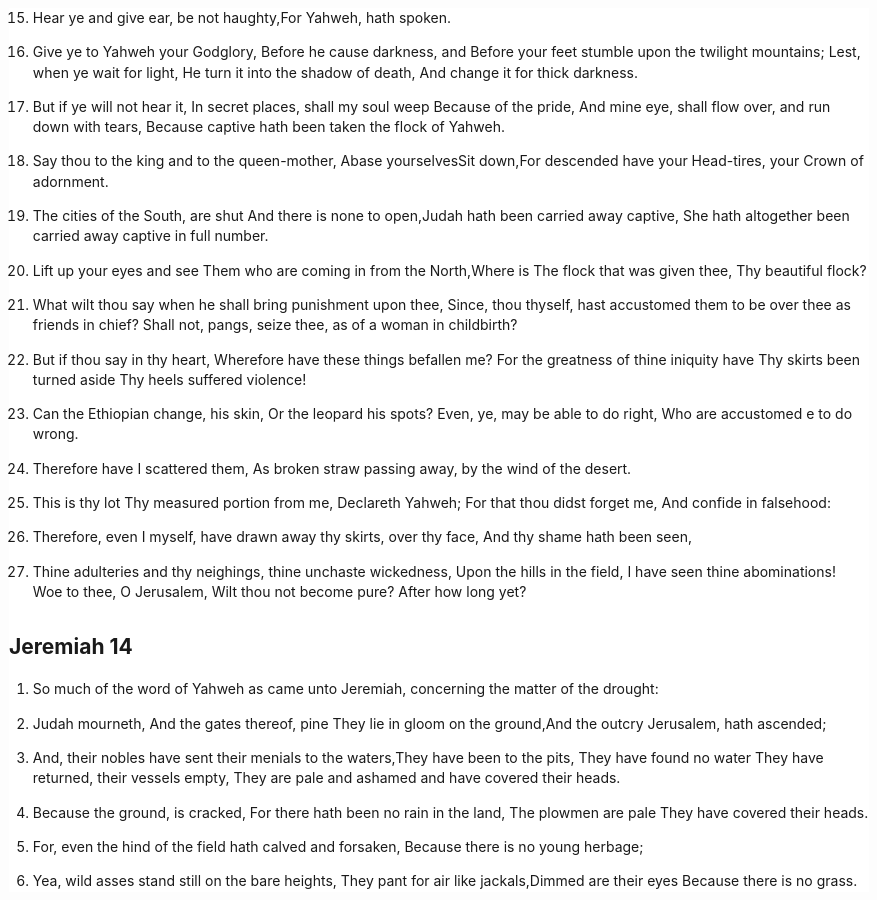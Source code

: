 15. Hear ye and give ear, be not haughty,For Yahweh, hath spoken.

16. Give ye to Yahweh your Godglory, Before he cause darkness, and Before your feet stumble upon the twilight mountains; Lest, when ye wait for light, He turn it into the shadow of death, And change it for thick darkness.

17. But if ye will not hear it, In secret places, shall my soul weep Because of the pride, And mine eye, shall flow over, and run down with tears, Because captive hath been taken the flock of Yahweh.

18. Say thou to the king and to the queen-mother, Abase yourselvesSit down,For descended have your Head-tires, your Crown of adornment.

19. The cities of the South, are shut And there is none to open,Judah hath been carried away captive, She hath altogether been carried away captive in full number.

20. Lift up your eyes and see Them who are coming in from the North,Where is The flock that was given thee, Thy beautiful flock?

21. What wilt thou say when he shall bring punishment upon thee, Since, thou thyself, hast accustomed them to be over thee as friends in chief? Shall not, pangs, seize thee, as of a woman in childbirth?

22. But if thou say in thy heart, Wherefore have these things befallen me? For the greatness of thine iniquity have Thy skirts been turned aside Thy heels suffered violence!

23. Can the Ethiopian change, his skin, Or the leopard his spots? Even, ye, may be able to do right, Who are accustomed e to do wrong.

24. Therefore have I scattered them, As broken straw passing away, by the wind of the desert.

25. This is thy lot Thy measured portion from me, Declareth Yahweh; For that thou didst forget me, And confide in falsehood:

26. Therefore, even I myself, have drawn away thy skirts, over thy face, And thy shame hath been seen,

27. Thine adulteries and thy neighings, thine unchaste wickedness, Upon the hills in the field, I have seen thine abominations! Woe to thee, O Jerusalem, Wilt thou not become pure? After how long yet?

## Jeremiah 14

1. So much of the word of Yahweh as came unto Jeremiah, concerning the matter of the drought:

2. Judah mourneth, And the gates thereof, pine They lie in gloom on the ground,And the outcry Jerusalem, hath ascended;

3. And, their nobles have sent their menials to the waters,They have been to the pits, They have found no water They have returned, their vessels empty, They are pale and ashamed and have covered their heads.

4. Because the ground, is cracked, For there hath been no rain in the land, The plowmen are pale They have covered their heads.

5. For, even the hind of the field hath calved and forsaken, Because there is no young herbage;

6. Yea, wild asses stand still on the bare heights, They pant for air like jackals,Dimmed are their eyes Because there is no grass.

==

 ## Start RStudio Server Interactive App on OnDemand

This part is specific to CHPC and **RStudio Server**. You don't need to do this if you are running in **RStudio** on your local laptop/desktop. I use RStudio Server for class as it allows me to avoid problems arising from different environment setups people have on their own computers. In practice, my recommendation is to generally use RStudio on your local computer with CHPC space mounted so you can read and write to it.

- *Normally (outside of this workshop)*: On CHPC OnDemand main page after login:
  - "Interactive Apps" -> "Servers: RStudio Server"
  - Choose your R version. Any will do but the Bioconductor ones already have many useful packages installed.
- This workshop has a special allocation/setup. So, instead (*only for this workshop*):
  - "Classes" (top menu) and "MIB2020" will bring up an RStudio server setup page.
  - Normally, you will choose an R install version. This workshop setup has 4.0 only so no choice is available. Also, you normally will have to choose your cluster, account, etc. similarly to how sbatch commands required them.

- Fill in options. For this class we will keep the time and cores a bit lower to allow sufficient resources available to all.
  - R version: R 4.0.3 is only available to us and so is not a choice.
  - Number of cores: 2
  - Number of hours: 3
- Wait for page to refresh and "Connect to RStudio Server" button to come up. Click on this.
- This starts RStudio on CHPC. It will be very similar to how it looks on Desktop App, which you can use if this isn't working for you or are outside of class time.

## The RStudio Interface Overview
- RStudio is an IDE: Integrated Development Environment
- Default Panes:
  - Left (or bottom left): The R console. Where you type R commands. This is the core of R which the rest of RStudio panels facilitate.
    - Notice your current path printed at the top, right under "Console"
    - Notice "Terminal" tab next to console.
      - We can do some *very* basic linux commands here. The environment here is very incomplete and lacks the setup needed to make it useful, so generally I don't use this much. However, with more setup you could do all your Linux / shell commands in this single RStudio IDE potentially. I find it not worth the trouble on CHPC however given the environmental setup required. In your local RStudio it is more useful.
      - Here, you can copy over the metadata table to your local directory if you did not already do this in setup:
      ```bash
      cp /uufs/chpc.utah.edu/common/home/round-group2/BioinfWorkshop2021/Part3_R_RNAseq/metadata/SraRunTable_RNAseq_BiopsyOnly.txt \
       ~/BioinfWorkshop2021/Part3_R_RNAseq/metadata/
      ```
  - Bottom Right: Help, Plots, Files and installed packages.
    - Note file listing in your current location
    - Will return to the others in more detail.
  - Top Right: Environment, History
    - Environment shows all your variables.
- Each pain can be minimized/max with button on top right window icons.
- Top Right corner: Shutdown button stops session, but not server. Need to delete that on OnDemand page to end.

==

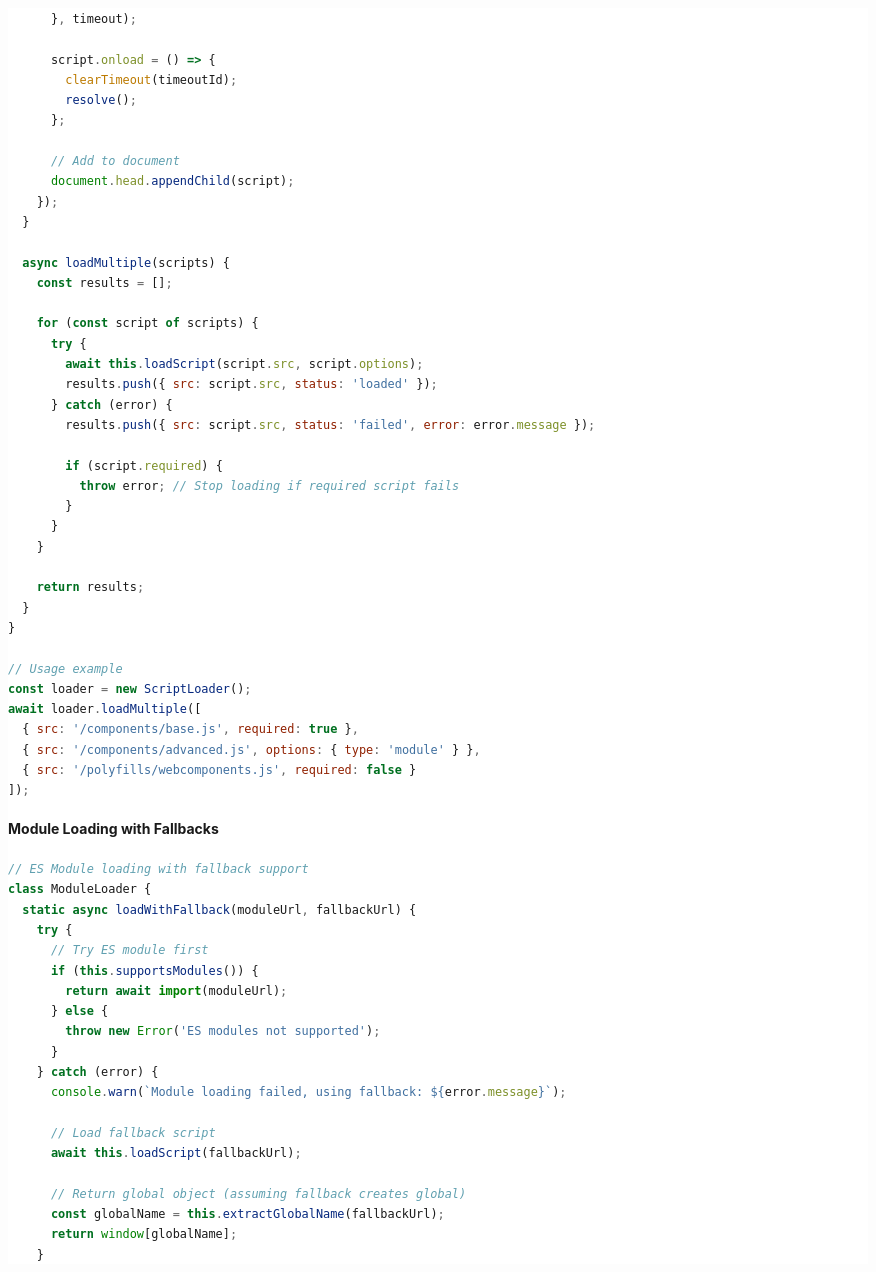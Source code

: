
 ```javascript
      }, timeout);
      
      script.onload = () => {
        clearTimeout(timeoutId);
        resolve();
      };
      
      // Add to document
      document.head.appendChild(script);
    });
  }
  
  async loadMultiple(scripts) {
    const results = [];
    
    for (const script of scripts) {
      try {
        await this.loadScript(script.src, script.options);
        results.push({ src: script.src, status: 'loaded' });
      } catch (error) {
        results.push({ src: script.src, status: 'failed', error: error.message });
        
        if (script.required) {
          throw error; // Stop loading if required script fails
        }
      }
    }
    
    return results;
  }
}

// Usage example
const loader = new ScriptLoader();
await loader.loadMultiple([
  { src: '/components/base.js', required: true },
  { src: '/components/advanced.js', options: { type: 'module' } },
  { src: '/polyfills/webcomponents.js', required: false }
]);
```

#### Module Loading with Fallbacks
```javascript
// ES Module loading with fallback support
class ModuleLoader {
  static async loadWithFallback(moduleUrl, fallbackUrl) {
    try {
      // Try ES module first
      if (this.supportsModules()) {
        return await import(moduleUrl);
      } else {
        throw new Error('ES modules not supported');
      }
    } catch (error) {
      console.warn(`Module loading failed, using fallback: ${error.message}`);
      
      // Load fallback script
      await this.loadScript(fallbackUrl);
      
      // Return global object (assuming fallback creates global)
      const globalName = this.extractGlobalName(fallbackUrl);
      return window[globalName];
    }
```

## GOAL OF THE EXERCISE
Look over the listing above. Pick out and copy every line that includes "cores".

## RESPONSE TO THE EXERCISE
- Fill in options. For this class we will keep the time and cores a bit lower to allow sufficient resources available to all.
  - Number of cores: 2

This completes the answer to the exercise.